Archdeacon: Mixon emerging as one of NFL’s top young running backs

In this season where almost nothing has gone as planned for the Cincinnati Bengals, one of the biggest flips of the script was on full display Sunday afternoon at Paul Brown Stadium.

That’s where the guy many once considered to be a pariah showed he has become the savior of the team.

Joe Mixon is one of the few things that has gone right for the Bengals this season.

Sunday, the second-year back, ran for 129 yards and two touchdowns to lead Cincinnati to a 30-16 victory over the Oakland Raiders. The victory snapped a five-game losing streak for the Bengals and was just their second win in the past nine games.

For Mixon, it marked the first time in his career he’s had back to back 100 yard games.

He rushed for 111 on the road last Sunday against the Los Angeles Chargers and he now stands just five yards short of a 1,000-yard season, even while missing two games early in the year due to injury.

»RELATED: 5 takeaways from Bengals win over Raiders

“We said two or three weeks ago ‘We’ve got to continue riding on Joe’s shoulders,’” head coach Marvin Lewis said afterward.

Rather than riding Mixon, there was a time not long ago when most people were deriding him.

When the Bengals took him in the second round out of Oklahoma in the 2017 draft, the local ABC-TV affiliate in Cincinnati produced an editorial where the resonant phrase was “enough is enough.”

The station – like others in the community – suggested fans boycott the Bengals over the Mixon pick and instead donate the money they’d spend for tickets to a charity that dealt with stopping the physical abuse of women.

There were people in the NFL who had similar negative thoughts when it came to Mixon.

New England Patriots owner Robert Kraft said he believed in second chances, but he thought a guy like Mixon forfeited that good will when involved in violence against a woman.

Just before the draft, the NFL refused to invite Mixon to its annual combine where players show off their skills for teams.

Meanwhile, the video of Mixon punching a woman in Norman, Oklahoma – the blow causing her to bounce off a table and break her jaw – became a much-watched YouTube horror film.

The incident happened in the summer of 2014 and Oklahoma officials suspended Mixon for the season. He pled to a misdemeanor assault charge and later, when sued by the woman he had argued with and punched, he settled out of court and offered a public apology.

There was probation and community service and there were a few interviews were Mixon vowed to be a good citizen and make amends, though in 2016 he did get in a tiff with a parking lot employee and was suspended for a game.

He played two seasons for Oklahoma and decided to forgo his final two years of college ball for the pros, though he saw his stock drop. Considered a first-round pick, he was projected to tumble to the third or fourth round because some people questioned his moral fiber.

The Bengals owner Mike Brown has always considered himself something of the Father Flanagan of wayward football players and Cincinnati took Mixon in the second round. He was the 48th player drafted.

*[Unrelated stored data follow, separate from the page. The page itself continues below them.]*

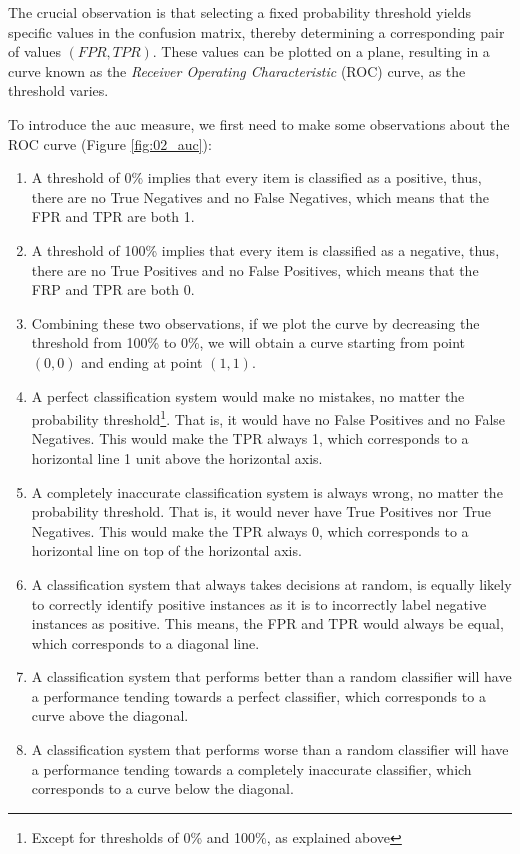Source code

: The crucial observation is that selecting a fixed probability threshold yields specific values in the confusion matrix, thereby determining a corresponding pair of values $(FPR, TPR)$. These values can be plotted on a plane, resulting in a curve known as the \emph{Receiver Operating Characteristic} (ROC) curve, as the threshold varies.

To introduce the \gls{auc} measure, we first need to make some observations  about the ROC curve (Figure \ref{fig:02_auc}):

\begin{enumerate}
    \item A threshold of 0\% implies that every item is classified as a positive, thus, there are no True Negatives and no False Negatives, which means that the FPR and TPR are both 1.

    \item A threshold of 100\% implies that every item is classified as a negative, thus, there are no True Positives and no False Positives, which means that the FRP and TPR are both 0.

    \item Combining these two observations, if we plot the curve by decreasing the threshold from 100\% to 0\%, we will obtain a curve starting from point $(0,0)$ and ending at point $(1,1)$.

    \item A perfect classification system would make no mistakes, no matter the probability threshold\footnote{Except for thresholds of 0\% and 100\%, as explained above}. That is, it would have no False Positives and no False Negatives. This would make the TPR always 1, which corresponds to a horizontal line 1 unit above the horizontal axis. 

    \item A completely inaccurate classification system is always wrong, no matter the probability threshold. That is, it would never have True Positives nor True Negatives. This would make the TPR always 0, which corresponds to a horizontal line on top of the horizontal axis.

    \item A classification system that always takes decisions at random, is equally likely to correctly identify positive instances as it is to incorrectly label negative instances as positive. This means, the FPR and TPR would always be equal, which corresponds to a diagonal line.

    \item A classification system that performs better than a random classifier will have a performance tending towards a perfect classifier, which corresponds to a curve above the diagonal.

    \item A classification system that performs worse than a random classifier will have a performance tending towards a completely inaccurate classifier, which corresponds to a curve below the diagonal.

\end{enumerate}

Since then – at least by all public accounts – he’s kept his nose clean. And he’s certainly emerging as one of the best young running backs in the league.

He doesn’t especially like to talk about his ascension from pariah to savior – especially in the immediate flush of victory as was the case in the Bengals’ locker room right after Sunday’s game – but when the crowd of reporters left and he was alone, he did touch on it.

“I just want to prove the Bengals right,” he said quietly. “I want to show everybody why they took me, show everybody what they saw in me.”

Although completing his second season in the NFL, he’s still – at 22 – one of the youngest guys in the Bengals dressing room. And yet he’s the guy many players looked to to help lead the team out of the deep slide it had been in.

One player after another Sunday talked about his positive attitude Mixon brings to the dressing room, his work ethic on the practice field and, of course, his jaw-dropping talents he puts on display come game time.

The latter was especially evident early in the second quarter when he burst through an opening in the Raiders defensive front, then used a juke step to freeze safety Karl Joseph as he scampered 47 yards before being knocked out of bounds on the Oakland 20.

Seven plays later he scored on a 1-yard burst to put Cincinnati up 14-0.

On the Bengals sideline, free safety Jessie Bates watched and marveled.

“Joe is Joe,” he said afterward. “I don’t expect anything else from him. He brings a lot of energy to the team. Whenever you see Joe running the ball like that, it makes everyone else play hard.”

And now – with many of the team’s stars lost for the season to injury – that’s more important than ever for the 6-8 Bengals.

“I enjoy it a lot that everybody is looking at me to be a leader,” Mixon said. “It’s one thing to talk about it, but at the same time you got to do it.

“And at the end of the day, regardless of the situation, I know I’ve got to be a leader and put the team on my back. If I lead by example, I’m sure that they’ll follow.”

During the slide, he chastised some players for an attitude he feared was creeping in. He said everybody should give 100 percent, be all in or “just stay at home.”

Sunday he tweaked that message:

“I’m just going to do whatever I can to get the boys working hard. As long as I’m leading by example, I’m sure that will make them drive and work hard. They’ve all bought in. Now we’ve got two weeks left and I’m going to do everything I can to put us in a position to win.

“I’m just really thankful for this opportunity now. After a game like this, it feels great to be in a position like this.”

For Joe Mixon, it’s been great to flip the script.